September 22, 2010 Topic: Defense Region: United States Blog Brand: Jacob Heilbrunn Tags: War In AfghanistanHeads Of StateIslam

Bob Woodward's War

Is Afghanistan Vietnam redux?

[amazon 1439172498 full]There's something a little odd about seeing Bob Woodward's new book on the Obama administration, which is available today, being discussed in a front page article in the Washington Post, the newspaper where Woodward serves as associate editor. But then again, Woodward occupies a kind of totemic position in Washington, DC. The appearance of a tome by him is a chance for administration officials to settle scores, point fingers, and offer their own spin.

Which is why I'm not unduly troubled by the huffing and puffing among various pundits about dissension within the ranks of the administration that Paul Behringer chronicles in his own post about Woodward's book.
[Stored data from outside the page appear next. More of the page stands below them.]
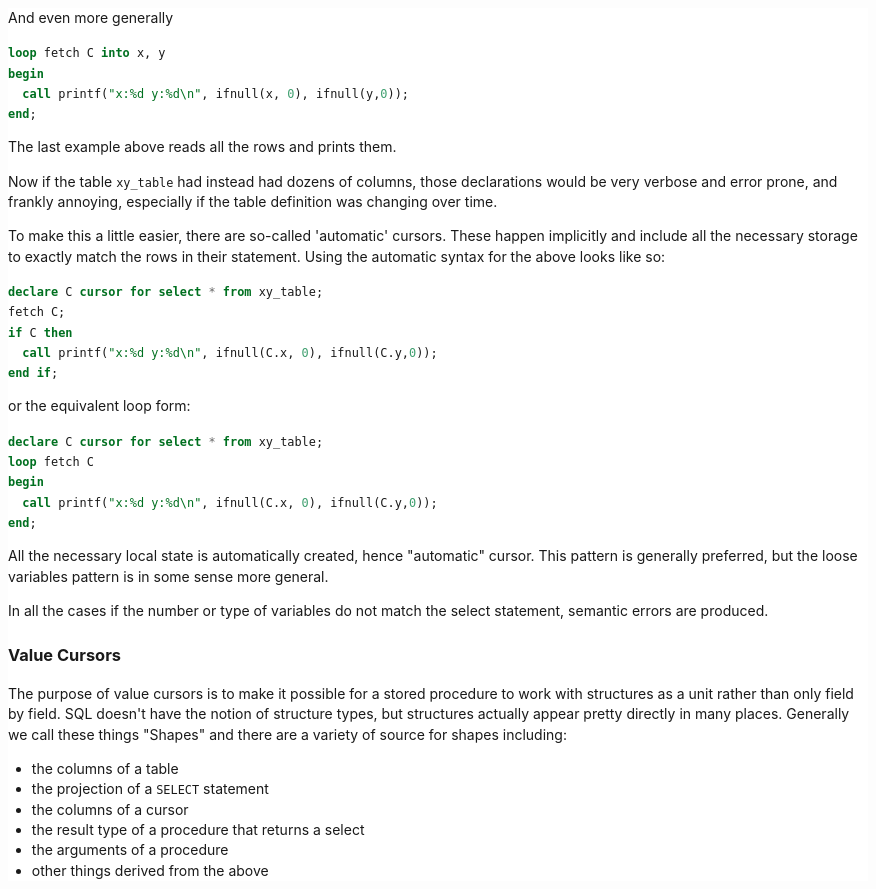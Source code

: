 And even more generally

```sql
loop fetch C into x, y
begin
  call printf("x:%d y:%d\n", ifnull(x, 0), ifnull(y,0));
end;
```

The last example above reads all the rows and prints them.

Now if the table `xy_table` had instead had dozens of columns, those
declarations would be very verbose and error prone, and frankly annoying,
especially if the table definition was changing over time.

To make this a little easier, there are so-called 'automatic' cursors.  These
happen implicitly and include all the necessary storage to exactly match the
rows in their statement.  Using the automatic syntax for the above looks like
so:

```sql
declare C cursor for select * from xy_table;
fetch C;
if C then
  call printf("x:%d y:%d\n", ifnull(C.x, 0), ifnull(C.y,0));
end if;
```

or the equivalent loop form:

```sql
declare C cursor for select * from xy_table;
loop fetch C
begin
  call printf("x:%d y:%d\n", ifnull(C.x, 0), ifnull(C.y,0));
end;
```

All the necessary local state is automatically created, hence "automatic"
cursor. This pattern is generally preferred, but the loose variables pattern is
in some sense more general.

In all the cases if the number or type of variables do not match the select
statement, semantic errors are produced.

### Value Cursors

The purpose of value cursors is to make it possible for a stored procedure to
work with structures as a unit rather than only field by field.  SQL doesn't
have the notion of structure types, but structures actually appear pretty
directly in many places.  Generally we call these things "Shapes" and there are
a variety of source for shapes including:

* the columns of a table
* the projection of a `SELECT` statement
* the columns of a cursor
* the result type of a procedure that returns a select
* the arguments of a procedure
* other things derived from the above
Like most wars, Afghanistan looks pretty awful. It would be easy to have written a similar book about the Civil War or World War II, both of which had a number of rough patches. What does emerge from Woodward's account, at least as mediated by Steve Luxenberg, is that the Obamaites are scared silly about the Vietnam analogy, including the president himself.

It's not hard to see why. The parallels are all there--a corrupt president, a lackluster local army, if it even deserves the term, no real exit strategy, and so on. Or are they? It seems more likely that the war could simply grind on as a stalemate. The Taliban do have outside support, mostly from our putative ally Pakistan. But they haven't been able to arouse any real nationalism among Afghans to kick out the Americans. Nor is there that much anti-war sentiment in America. Instead, there is war fatigue.

Obama instructed Defense Secretary Robert Gates and Secretary of State Hillary Clinton in October 2009, Woodwards says, that

I'm not doing nation-building. I'm not doing long-term nation-building. I am not spending a trillion dollars.

Good luck on that. Obama, of course, desperately wants to extricate himself from the Afghan morass before the 2012 election. Is it any wonder, then, President Hamid Karzai is apparently a manic-depressive?

Absent a real American commitment, Afghanistan will fall to the Taliban. But getting committed is precisely what Obama has been telling the Pentagon he doesn't want. It looks as though Obama has been fighting a two-front war: one against the Taliban and al-Qaeda, the other against his own military. Given the state of affairs in Afghanistan, it may be surprising that America's president hasn't become a depressive as well.